In a recent interview, David Cage discussed the cut-scenes and their use in Detroit: Become Human, where there are very few of them. It looks like it’s a very specific design choice from Quantic Dream.
“Yes, we wanted to do something that perhaps respects the conventions of video games,” Cage said, even though he is known as one of the most movie-y directors in the gaming industry.
“We tried above all to tell this story through the interactions and never through the cutscenes. It’s easy to tell a story through cutscenes, but you do not buy a game to watch a movie. We buy it to live a story.”
That was apparently the result of a learning process that started with Fahrenheit and passed through some QD’s most appreciated titles such as Heavy Rain and Beyond: Two Souls.

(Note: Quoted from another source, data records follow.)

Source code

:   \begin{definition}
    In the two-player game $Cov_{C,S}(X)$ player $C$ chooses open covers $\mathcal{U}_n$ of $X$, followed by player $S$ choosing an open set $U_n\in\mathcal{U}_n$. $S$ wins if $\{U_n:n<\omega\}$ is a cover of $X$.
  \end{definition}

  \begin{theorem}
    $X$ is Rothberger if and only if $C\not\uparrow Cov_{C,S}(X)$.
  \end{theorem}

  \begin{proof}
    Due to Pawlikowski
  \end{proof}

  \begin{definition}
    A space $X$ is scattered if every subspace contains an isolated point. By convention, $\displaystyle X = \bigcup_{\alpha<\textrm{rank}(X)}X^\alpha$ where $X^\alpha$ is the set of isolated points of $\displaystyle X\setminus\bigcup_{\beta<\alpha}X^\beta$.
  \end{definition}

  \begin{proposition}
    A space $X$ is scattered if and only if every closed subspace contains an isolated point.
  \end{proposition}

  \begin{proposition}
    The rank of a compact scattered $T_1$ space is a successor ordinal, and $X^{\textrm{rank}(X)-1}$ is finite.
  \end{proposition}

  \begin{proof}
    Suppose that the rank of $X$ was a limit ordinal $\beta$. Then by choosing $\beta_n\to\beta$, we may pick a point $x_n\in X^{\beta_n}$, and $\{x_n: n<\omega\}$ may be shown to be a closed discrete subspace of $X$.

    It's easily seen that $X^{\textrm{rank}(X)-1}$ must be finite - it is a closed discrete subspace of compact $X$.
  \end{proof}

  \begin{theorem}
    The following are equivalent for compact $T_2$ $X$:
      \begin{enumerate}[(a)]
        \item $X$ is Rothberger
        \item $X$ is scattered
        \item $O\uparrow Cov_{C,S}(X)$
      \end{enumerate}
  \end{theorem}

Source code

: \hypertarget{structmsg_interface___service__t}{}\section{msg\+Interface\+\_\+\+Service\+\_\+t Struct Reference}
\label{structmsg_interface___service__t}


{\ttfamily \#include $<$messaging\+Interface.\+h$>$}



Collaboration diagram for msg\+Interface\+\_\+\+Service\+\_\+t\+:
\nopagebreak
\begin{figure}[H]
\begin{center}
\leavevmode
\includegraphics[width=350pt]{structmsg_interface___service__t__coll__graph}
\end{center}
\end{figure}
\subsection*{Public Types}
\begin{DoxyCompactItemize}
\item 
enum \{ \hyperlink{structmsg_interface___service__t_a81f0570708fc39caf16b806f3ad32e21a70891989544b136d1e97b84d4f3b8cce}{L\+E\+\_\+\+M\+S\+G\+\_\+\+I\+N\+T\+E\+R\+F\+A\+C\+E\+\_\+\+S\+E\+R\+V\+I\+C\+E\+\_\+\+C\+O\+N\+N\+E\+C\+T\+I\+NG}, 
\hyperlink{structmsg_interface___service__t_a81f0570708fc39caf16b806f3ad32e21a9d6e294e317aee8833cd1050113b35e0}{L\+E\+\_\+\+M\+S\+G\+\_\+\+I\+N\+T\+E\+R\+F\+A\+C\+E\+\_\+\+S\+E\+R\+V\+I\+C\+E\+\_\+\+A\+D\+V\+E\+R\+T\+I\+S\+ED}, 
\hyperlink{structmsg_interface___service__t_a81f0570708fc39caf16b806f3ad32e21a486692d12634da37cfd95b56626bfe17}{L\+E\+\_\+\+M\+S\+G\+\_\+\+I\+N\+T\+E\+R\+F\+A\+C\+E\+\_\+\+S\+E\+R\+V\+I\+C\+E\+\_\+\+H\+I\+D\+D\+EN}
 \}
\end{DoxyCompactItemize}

“For the twenty-one years Quantic Dream existed, it has been a huge learning experience and a lesson of humility. With each game, we realize everything we wanted to do but we did not succeed. It is an extremely demanding medium because we are trying to invent something that does not exist.
When we started talking about narration in a game with “Fahrenheit”, we were treated as “crazy”. When we talked about emotion with “Heavy Rain”, we were told it was “anything”. Game after game, we are facing a wall, permanently. This wall is there, and we try to get through, to push the limits. With “Detroit”, we try to go beyond the sum of the things we learned.”
Detroit: Become Human is now available for PS4.